In the 2023 presentation I mentioned earlier, Deneen linked the purposeful dismantling of “those conservative or stabilizing constraints upon the disorder that an unbridled economy can produce” with:

 

The de-linking of reproduction from sexuality, from reproduction; birth control and abortion; the disassociation of our sexuality from bringing new life into the world — and now abortion being praised as a positive good and something one should celebrate.

 

The result?
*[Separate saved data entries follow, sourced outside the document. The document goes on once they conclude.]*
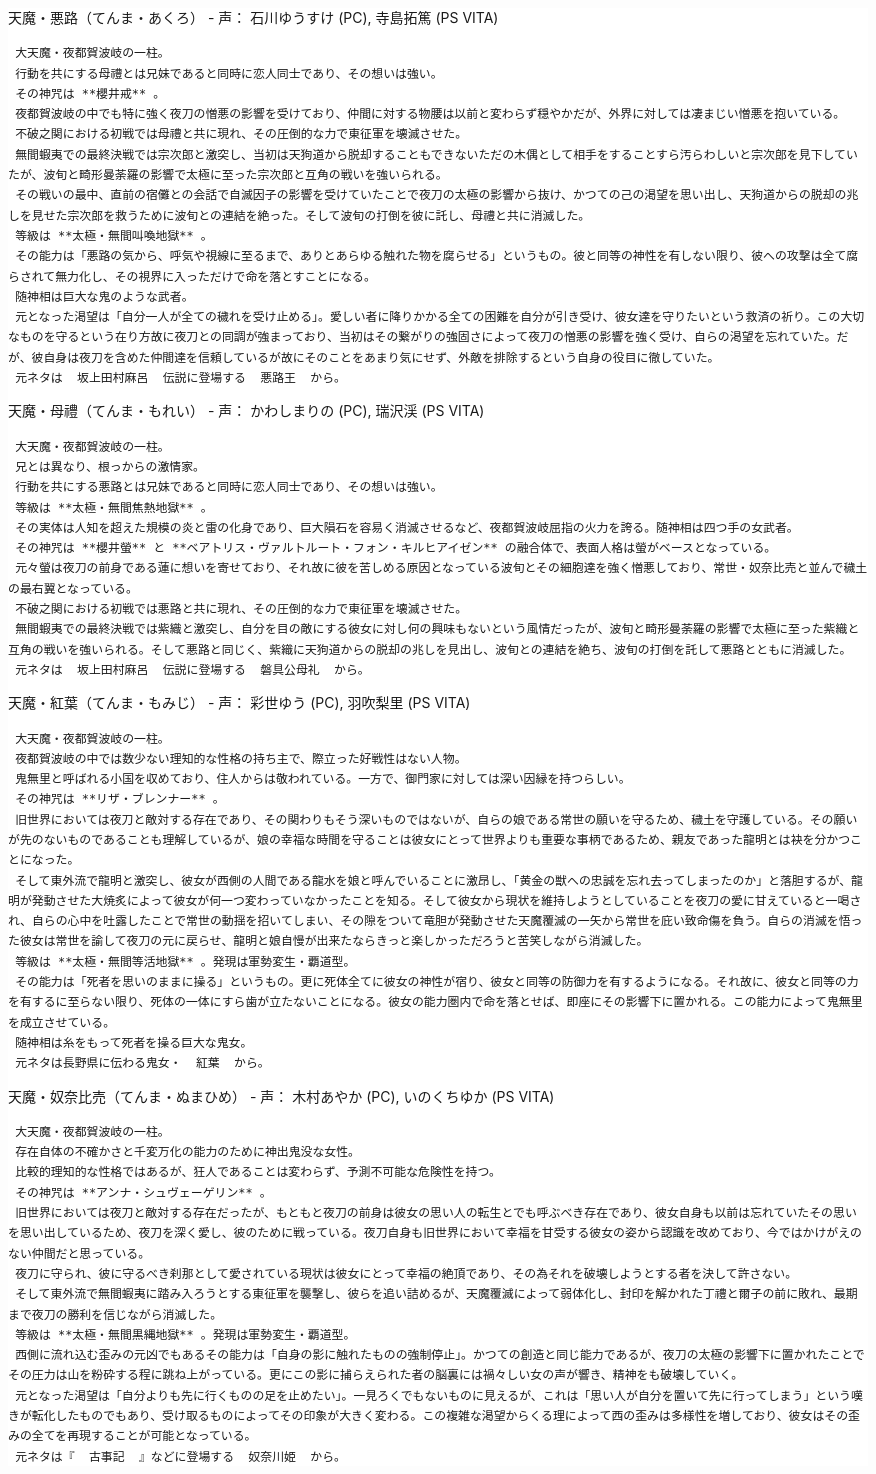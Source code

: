 天魔・悪路（てんま・あくろ） - 声：  石川ゆうすけ  (PC),  寺島拓篤  (PS VITA)

     大天魔・夜都賀波岐の一柱。 
     行動を共にする母禮とは兄妹であると同時に恋人同士であり、その想いは強い。 
     その神咒は **櫻井戒** 。 
     夜都賀波岐の中でも特に強く夜刀の憎悪の影響を受けており、仲間に対する物腰は以前と変わらず穏やかだが、外界に対しては凄まじい憎悪を抱いている。 
     不破之関における初戦では母禮と共に現れ、その圧倒的な力で東征軍を壊滅させた。 
     無間蝦夷での最終決戦では宗次郎と激突し、当初は天狗道から脱却することもできないただの木偶として相手をすることすら汚らわしいと宗次郎を見下していたが、波旬と畸形曼荼羅の影響で太極に至った宗次郎と互角の戦いを強いられる。 
     その戦いの最中、直前の宿儺との会話で自滅因子の影響を受けていたことで夜刀の太極の影響から抜け、かつての己の渇望を思い出し、天狗道からの脱却の兆しを見せた宗次郎を救うために波旬との連結を絶った。そして波旬の打倒を彼に託し、母禮と共に消滅した。 
     等級は **太極・無間叫喚地獄** 。 
     その能力は「悪路の気から、呼気や視線に至るまで、ありとあらゆる触れた物を腐らせる」というもの。彼と同等の神性を有しない限り、彼への攻撃は全て腐らされて無力化し、その視界に入っただけで命を落とすことになる。 
     随神相は巨大な鬼のような武者。 
     元となった渇望は「自分一人が全ての穢れを受け止める」。愛しい者に降りかかる全ての困難を自分が引き受け、彼女達を守りたいという救済の祈り。この大切なものを守るという在り方故に夜刀との同調が強まっており、当初はその繋がりの強固さによって夜刀の憎悪の影響を強く受け、自らの渇望を忘れていた。だが、彼自身は夜刀を含めた仲間達を信頼しているが故にそのことをあまり気にせず、外敵を排除するという自身の役目に徹していた。 
     元ネタは  坂上田村麻呂  伝説に登場する  悪路王  から。 

天魔・母禮（てんま・もれい） - 声：  かわしまりの  (PC),  瑞沢渓  (PS VITA)

     大天魔・夜都賀波岐の一柱。 
     兄とは異なり、根っからの激情家。 
     行動を共にする悪路とは兄妹であると同時に恋人同士であり、その想いは強い。 
     等級は **太極・無間焦熱地獄** 。 
     その実体は人知を超えた規模の炎と雷の化身であり、巨大隕石を容易く消滅させるなど、夜都賀波岐屈指の火力を誇る。随神相は四つ手の女武者。 
     その神咒は **櫻井螢** と **ベアトリス・ヴァルトルート・フォン・キルヒアイゼン** の融合体で、表面人格は螢がベースとなっている。 
     元々螢は夜刀の前身である蓮に想いを寄せており、それ故に彼を苦しめる原因となっている波旬とその細胞達を強く憎悪しており、常世・奴奈比売と並んで穢土の最右翼となっている。 
     不破之関における初戦では悪路と共に現れ、その圧倒的な力で東征軍を壊滅させた。 
     無間蝦夷での最終決戦では紫織と激突し、自分を目の敵にする彼女に対し何の興味もないという風情だったが、波旬と畸形曼荼羅の影響で太極に至った紫織と互角の戦いを強いられる。そして悪路と同じく、紫織に天狗道からの脱却の兆しを見出し、波旬との連結を絶ち、波旬の打倒を託して悪路とともに消滅した。 
     元ネタは  坂上田村麻呂  伝説に登場する  磐具公母礼  から。 

天魔・紅葉（てんま・もみじ） - 声：  彩世ゆう  (PC),  羽吹梨里  (PS VITA)

     大天魔・夜都賀波岐の一柱。 
     夜都賀波岐の中では数少ない理知的な性格の持ち主で、際立った好戦性はない人物。 
     鬼無里と呼ばれる小国を収めており、住人からは敬われている。一方で、御門家に対しては深い因縁を持つらしい。 
     その神咒は **リザ・ブレンナー** 。 
     旧世界においては夜刀と敵対する存在であり、その関わりもそう深いものではないが、自らの娘である常世の願いを守るため、穢土を守護している。その願いが先のないものであることも理解しているが、娘の幸福な時間を守ることは彼女にとって世界よりも重要な事柄であるため、親友であった龍明とは袂を分かつことになった。 
     そして東外流で龍明と激突し、彼女が西側の人間である龍水を娘と呼んでいることに激昂し、「黄金の獣への忠誠を忘れ去ってしまったのか」と落胆するが、龍明が発動させた大焼炙によって彼女が何一つ変わっていなかったことを知る。そして彼女から現状を維持しようとしていることを夜刀の愛に甘えていると一喝され、自らの心中を吐露したことで常世の動揺を招いてしまい、その隙をついて竜胆が発動させた天魔覆滅の一矢から常世を庇い致命傷を負う。自らの消滅を悟った彼女は常世を諭して夜刀の元に戻らせ、龍明と娘自慢が出来たならきっと楽しかっただろうと苦笑しながら消滅した。 
     等級は **太極・無間等活地獄** 。発現は軍勢変生・覇道型。 
     その能力は「死者を思いのままに操る」というもの。更に死体全てに彼女の神性が宿り、彼女と同等の防御力を有するようになる。それ故に、彼女と同等の力を有するに至らない限り、死体の一体にすら歯が立たないことになる。彼女の能力圏内で命を落とせば、即座にその影響下に置かれる。この能力によって鬼無里を成立させている。 
     随神相は糸をもって死者を操る巨大な鬼女。 
     元ネタは長野県に伝わる鬼女・  紅葉  から。 

天魔・奴奈比売（てんま・ぬまひめ） - 声：  木村あやか  (PC),  いのくちゆか  (PS VITA)

     大天魔・夜都賀波岐の一柱。 
     存在自体の不確かさと千変万化の能力のために神出鬼没な女性。 
     比較的理知的な性格ではあるが、狂人であることは変わらず、予測不可能な危険性を持つ。 
     その神咒は **アンナ・シュヴェーゲリン** 。 
     旧世界においては夜刀と敵対する存在だったが、もともと夜刀の前身は彼女の思い人の転生とでも呼ぶべき存在であり、彼女自身も以前は忘れていたその思いを思い出しているため、夜刀を深く愛し、彼のために戦っている。夜刀自身も旧世界において幸福を甘受する彼女の姿から認識を改めており、今ではかけがえのない仲間だと思っている。 
     夜刀に守られ、彼に守るべき刹那として愛されている現状は彼女にとって幸福の絶頂であり、その為それを破壊しようとする者を決して許さない。 
     そして東外流で無間蝦夷に踏み入ろうとする東征軍を襲撃し、彼らを追い詰めるが、天魔覆滅によって弱体化し、封印を解かれた丁禮と爾子の前に敗れ、最期まで夜刀の勝利を信じながら消滅した。 
     等級は **太極・無間黒縄地獄** 。発現は軍勢変生・覇道型。 
     西側に流れ込む歪みの元凶でもあるその能力は「自身の影に触れたものの強制停止」。かつての創造と同じ能力であるが、夜刀の太極の影響下に置かれたことでその圧力は山を粉砕する程に跳ね上がっている。更にこの影に捕らえられた者の脳裏には禍々しい女の声が響き、精神をも破壊していく。 
     元となった渇望は「自分よりも先に行くものの足を止めたい」。一見ろくでもないものに見えるが、これは「思い人が自分を置いて先に行ってしまう」という嘆きが転化したものでもあり、受け取るものによってその印象が大きく変わる。この複雑な渇望からくる理によって西の歪みは多様性を増しており、彼女はその歪みの全てを再現することが可能となっている。 
     元ネタは『  古事記  』などに登場する  奴奈川姫  から。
A “tradition that prized order and stability and balance was replaced over time by revolutionary disorder, one that prizes liberty as a kind of abstract ideal of simply free choice disruption.”

 

To Deneen, the rise of Trump and right-wing populism is the logical result of a “demand by those who are at least residually of the party of order, saying we need order in our lives, we need stability, we need balance, and we need it in both the economic realm and in the social realm.”

 

It would, of course, be unfair to attribute to Vance all the views of his philosophical ally Deneen, but in fact Vance’s evolving views of liberalism and the left are very similar to his, as they are to Vermeule’s.

 

In a sharply critical essay published in 2023, “‘It Is Tash Whom He Serves’: Deneen and Vermeule on Liberalism,” Andrew Koppelman, a law professor at Northwestern, worried that some recent Christian criticisms of liberalism are a “kind of fantasy” that could “lead idealists to gullibly embrace authoritarian kleptocrats who do not give a damn about the people the idealists are trying to help.”

 

Koppelman noted that Deneen describes the goal of liberalism as “the greatest possible freedom from external constraints, including customary norms,” a self-defeating agenda because “democracy requires extensive social forms that liberalism aims to deconstruct, particularly shared social practices and commitments that arise from thick communities.”

 

In this venture, “liberalism cannot help itself. ‘Liberalism’s internal logic leads inevitably to the evisceration of all institutions that were originally responsible for fostering human virtue: family, ennobling friendship, community, university, polity, church.’ ”

 

Deneen’s driving conviction, according to Koppelman, “appears to be that it is inevitable that someone will end up being bullied and humiliated by the law, and his mission is to make sure that the victims are not Christians.”” [1]

 

1. JD Vance Has His Reasons: Guest Essay. Edsall, Thomas B.  New York Times (Online) New York Times Company. Mar 3, 2026.